Mere Exclusion Of Natural Heirs Won't Make Will Suspicious: Supreme Court Upholds Will In Sister's Favour Excluding Wife & Kids
The Court reiterated that non-registration will not make a Will invalid.
The Supreme Court on Thursday (May 21) observed that a Will cannot be invalidated outright as suspicious merely because the testator had excluded his legal heirs from his property. The Court said that since the testator has the right to dispose his property according to his own wishes, a Will cannot be regarded as suspicious merely because he had excluded his legal heirs from his...
The Supreme Court on Thursday (May 21) observed that a Will cannot be invalidated outright as suspicious merely because the testator had excluded his legal heirs from his property.
The Court said that since the testator has the right to dispose his property according to his own wishes, a Will cannot be regarded as suspicious merely because he had excluded his legal heirs from his property.

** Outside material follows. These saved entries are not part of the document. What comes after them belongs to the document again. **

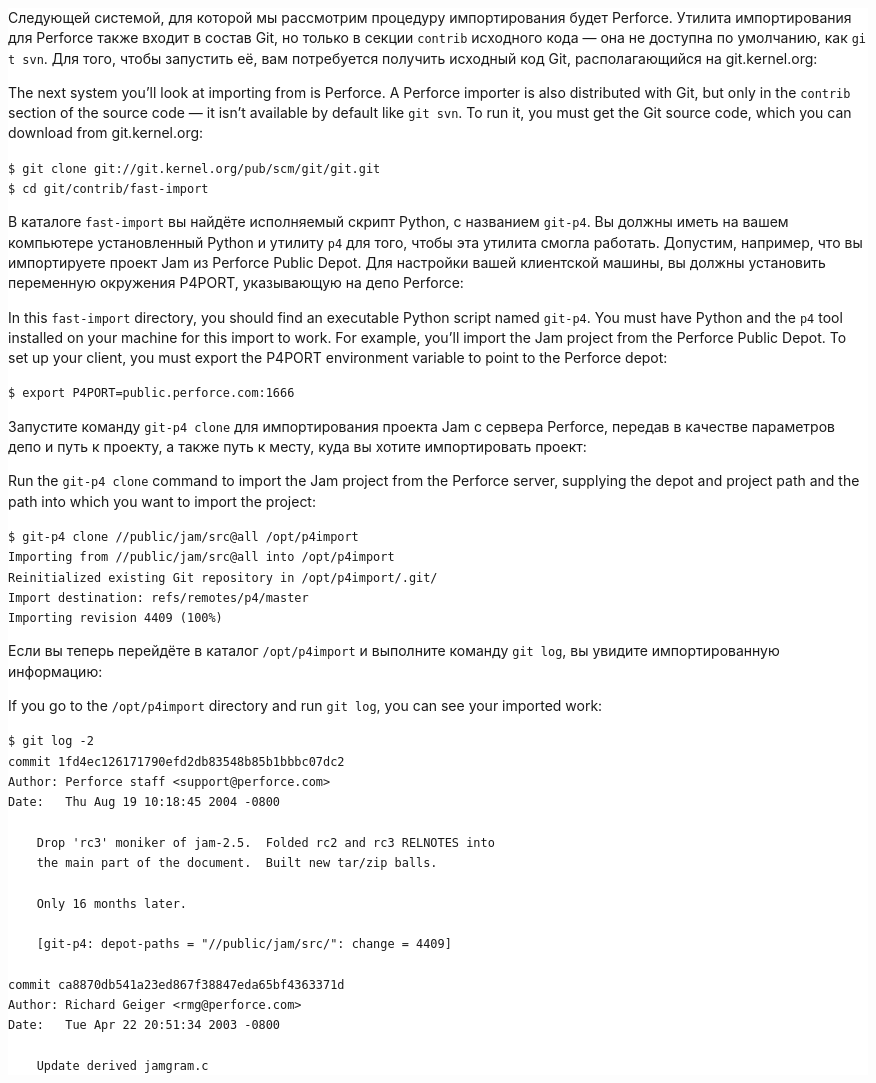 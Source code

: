 Следующей системой, для которой мы рассмотрим процедуру импортирования будет Perforce. Утилита импортирования для Perforce также входит в состав Git, но только в секции `contrib` исходного кода — она не доступна по умолчанию, как `git svn`. Для того, чтобы запустить её, вам потребуется получить исходный код Git, располагающийся на git.kernel.org:

The next system you’ll look at importing from is Perforce. A Perforce importer is also distributed with Git, but only in the `contrib` section of the source code — it isn’t available by default like `git svn`. To run it, you must get the Git source code, which you can download from git.kernel.org:

	$ git clone git://git.kernel.org/pub/scm/git/git.git
	$ cd git/contrib/fast-import

В каталоге `fast-import` вы найдёте исполняемый скрипт Python, с названием `git-p4`. Вы должны иметь на вашем компьютере установленный Python и утилиту `p4` для того, чтобы эта утилита смогла работать. Допустим, например, что вы импортируете проект Jam из Perforce Public Depot. Для настройки вашей клиентской машины, вы должны установить переменную окружения P4PORT, указывающую на депо Perforce:

In this `fast-import` directory, you should find an executable Python script named `git-p4`. You must have Python and the `p4` tool installed on your machine for this import to work. For example, you’ll import the Jam project from the Perforce Public Depot. To set up your client, you must export the P4PORT environment variable to point to the Perforce depot:

	$ export P4PORT=public.perforce.com:1666

Запустите команду `git-p4 clone` для импортирования проекта Jam с сервера Perforce, передав в качестве параметров депо и путь к проекту, а также путь к месту, куда вы хотите импортировать проект:

Run the `git-p4 clone` command to import the Jam project from the Perforce server, supplying the depot and project path and the path into which you want to import the project:

	$ git-p4 clone //public/jam/src@all /opt/p4import
	Importing from //public/jam/src@all into /opt/p4import
	Reinitialized existing Git repository in /opt/p4import/.git/
	Import destination: refs/remotes/p4/master
	Importing revision 4409 (100%)

Если вы теперь перейдёте в каталог `/opt/p4import` и выполните команду `git log`, вы увидите импортированную информацию:

If you go to the `/opt/p4import` directory and run `git log`, you can see your imported work:

	$ git log -2
	commit 1fd4ec126171790efd2db83548b85b1bbbc07dc2
	Author: Perforce staff <support@perforce.com>
	Date:   Thu Aug 19 10:18:45 2004 -0800

	    Drop 'rc3' moniker of jam-2.5.  Folded rc2 and rc3 RELNOTES into
	    the main part of the document.  Built new tar/zip balls.

	    Only 16 months later.

	    [git-p4: depot-paths = "//public/jam/src/": change = 4409]

	commit ca8870db541a23ed867f38847eda65bf4363371d
	Author: Richard Geiger <rmg@perforce.com>
	Date:   Tue Apr 22 20:51:34 2003 -0800

	    Update derived jamgram.c
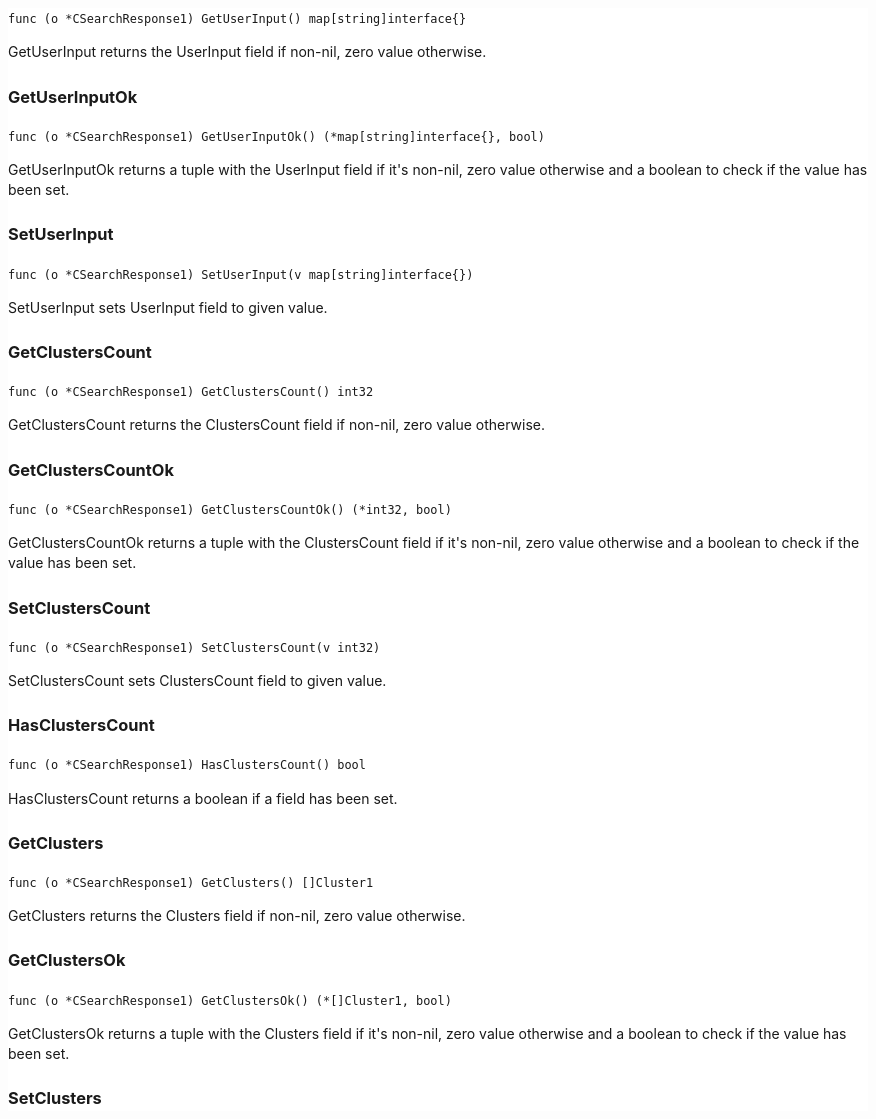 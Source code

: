 `func (o *CSearchResponse1) GetUserInput() map[string]interface{}`

GetUserInput returns the UserInput field if non-nil, zero value otherwise.

### GetUserInputOk

`func (o *CSearchResponse1) GetUserInputOk() (*map[string]interface{}, bool)`

GetUserInputOk returns a tuple with the UserInput field if it's non-nil, zero value otherwise
and a boolean to check if the value has been set.

### SetUserInput

`func (o *CSearchResponse1) SetUserInput(v map[string]interface{})`

SetUserInput sets UserInput field to given value.


### GetClustersCount

`func (o *CSearchResponse1) GetClustersCount() int32`

GetClustersCount returns the ClustersCount field if non-nil, zero value otherwise.

### GetClustersCountOk

`func (o *CSearchResponse1) GetClustersCountOk() (*int32, bool)`

GetClustersCountOk returns a tuple with the ClustersCount field if it's non-nil, zero value otherwise
and a boolean to check if the value has been set.

### SetClustersCount

`func (o *CSearchResponse1) SetClustersCount(v int32)`

SetClustersCount sets ClustersCount field to given value.

### HasClustersCount

`func (o *CSearchResponse1) HasClustersCount() bool`

HasClustersCount returns a boolean if a field has been set.

### GetClusters

`func (o *CSearchResponse1) GetClusters() []Cluster1`

GetClusters returns the Clusters field if non-nil, zero value otherwise.

### GetClustersOk

`func (o *CSearchResponse1) GetClustersOk() (*[]Cluster1, bool)`

GetClustersOk returns a tuple with the Clusters field if it's non-nil, zero value otherwise
and a boolean to check if the value has been set.

### SetClusters
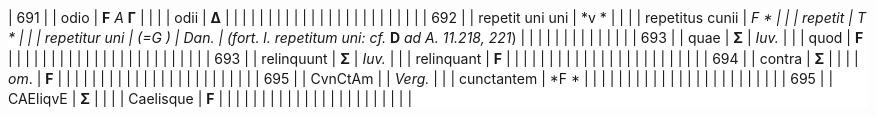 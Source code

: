 | 691 |  | odio                                                                                                                          | **F** *A* **Γ**             |                         |                                                                                                                                                                        |  | odii                                | **Δ**                    |                            |                                                                |                      |               |                         |                            |                    |         |        |                                                             |                    |          |  |  |       |       |  |  |  |  |  |  |
| 692 |  | repetit uni uni                                                                                                               | *v *                        |                         |                                                                                                                                                                        |  | repetitus cunii                     | *F *                     |                            |                                                                | repetit              | *T *          |                         |                            | repetitur uni      | (=*G* ) | *Dan.* | *(fort. l*. repetitum uni*: cf.* **D** *ad A. 11.218, 221*) |                    |          |  |  |       |       |  |  |  |  |  |  |
| 693 |  | quae                                                                                                                          | **Σ**                       | *Iuv.*                  |                                                                                                                                                                        |  | quod                                | **F**                    |                            |                                                                |                      |               |                         |                            |                    |         |        |                                                             |                    |          |  |  |       |       |  |  |  |  |  |  |
| 693 |  | relinquunt                                                                                                                    | **Σ**                       | *Iuv.*                  |                                                                                                                                                                        |  | relinquant                          | **F**                    |                            |                                                                |                      |               |                         |                            |                    |         |        |                                                             |                    |          |  |  |       |       |  |  |  |  |  |  |
| 694 |  | contra                                                                                                                        | **Σ**                       |                         |                                                                                                                                                                        |  | *om*.                               | **F**                    |                            |                                                                |                      |               |                         |                            |                    |         |        |                                                             |                    |          |  |  |       |       |  |  |  |  |  |  |
| 695 |  | CvnCtAm                                                                                                                       |                             | *Verg.*                 |                                                                                                                                                                        |  | cunctantem                          | *F *                     |                            |                                                                |                      |               |                         |                            |                    |         |        |                                                             |                    |          |  |  |       |       |  |  |  |  |  |  |
| 695 |  | CAEliqvE                                                                                                                      | **Σ**                       |                         |                                                                                                                                                                        |  | Caelisque                           | **F**                    |                            |                                                                |                      |               |                         |                            |                    |         |        |                                                             |                    |          |  |  |       |       |  |  |  |  |  |  | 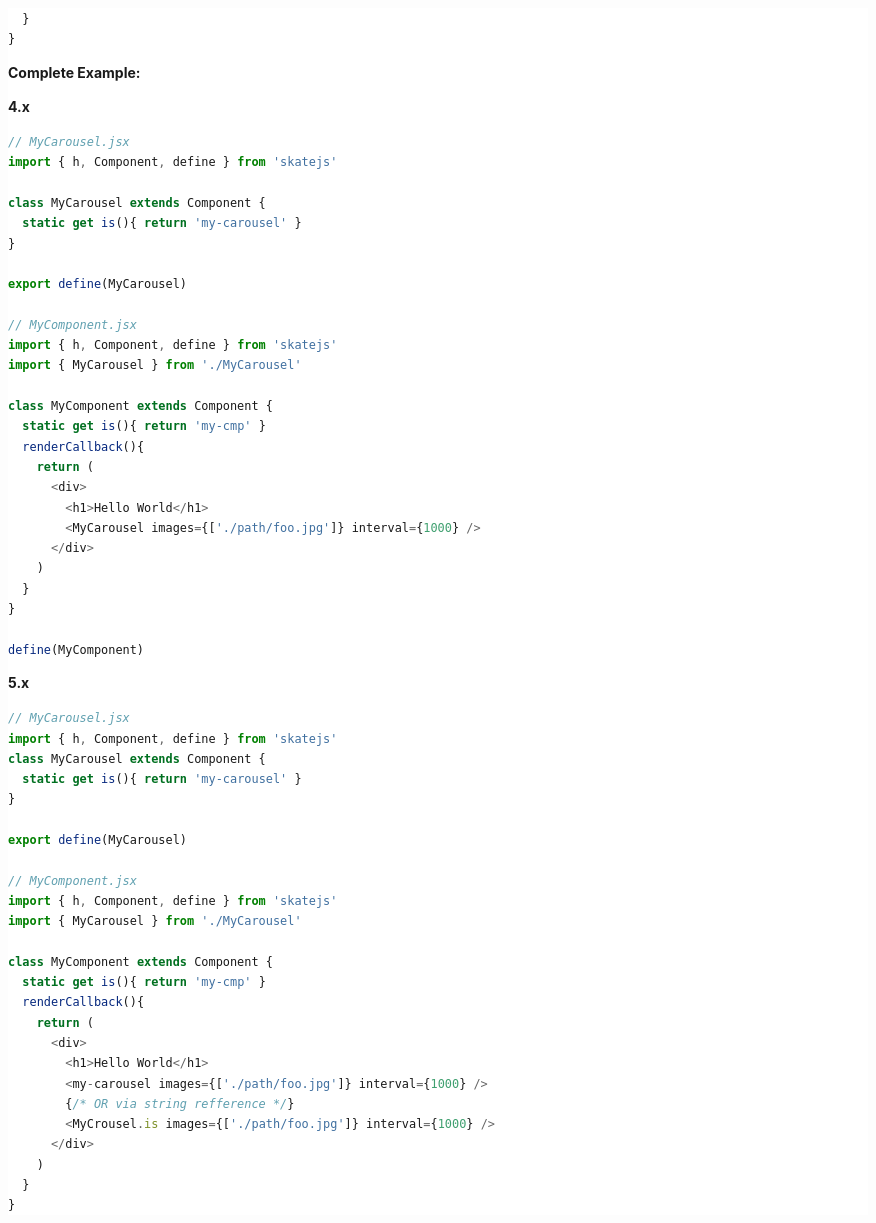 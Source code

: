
```diff
  }
}
```

**Complete Example:**

**4.x**

```js
// MyCarousel.jsx
import { h, Component, define } from 'skatejs'

class MyCarousel extends Component {
  static get is(){ return 'my-carousel' }
}

export define(MyCarousel)

// MyComponent.jsx
import { h, Component, define } from 'skatejs'
import { MyCarousel } from './MyCarousel'
 
class MyComponent extends Component {
  static get is(){ return 'my-cmp' }
  renderCallback(){
    return (
      <div>
        <h1>Hello World</h1>
        <MyCarousel images={['./path/foo.jpg']} interval={1000} />
      </div>
    )
  }
}

define(MyComponent)
```

**5.x**

```js
// MyCarousel.jsx
import { h, Component, define } from 'skatejs'
class MyCarousel extends Component {
  static get is(){ return 'my-carousel' }
}

export define(MyCarousel)

// MyComponent.jsx
import { h, Component, define } from 'skatejs'
import { MyCarousel } from './MyCarousel'
 
class MyComponent extends Component {
  static get is(){ return 'my-cmp' }
  renderCallback(){
    return (
      <div>
        <h1>Hello World</h1>
        <my-carousel images={['./path/foo.jpg']} interval={1000} />
        {/* OR via string refference */}
        <MyCrousel.is images={['./path/foo.jpg']} interval={1000} />
      </div>
    )
  }
}

```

“It is trite to state that when the validity of a Will is to be determined, the overall terms of a Will, the intention of the testator and the surrounding circumstances have also to be seen. Mere exclusion of the natural heirs from the property of the testator, by itself, cannot be construed as a suspicious circumstance so as to invalidate a Will outrightly. A testator is legally entitled to dispose of his property according to his own wishes, and unless the exclusion is accompanied by suspicious circumstances affecting the genuineness or due execution of a Will, such exclusion alone does not render a Will invalid.”, observed a bench of Justice Ujjal Bhuyan and Justice Vijay Bishnoi.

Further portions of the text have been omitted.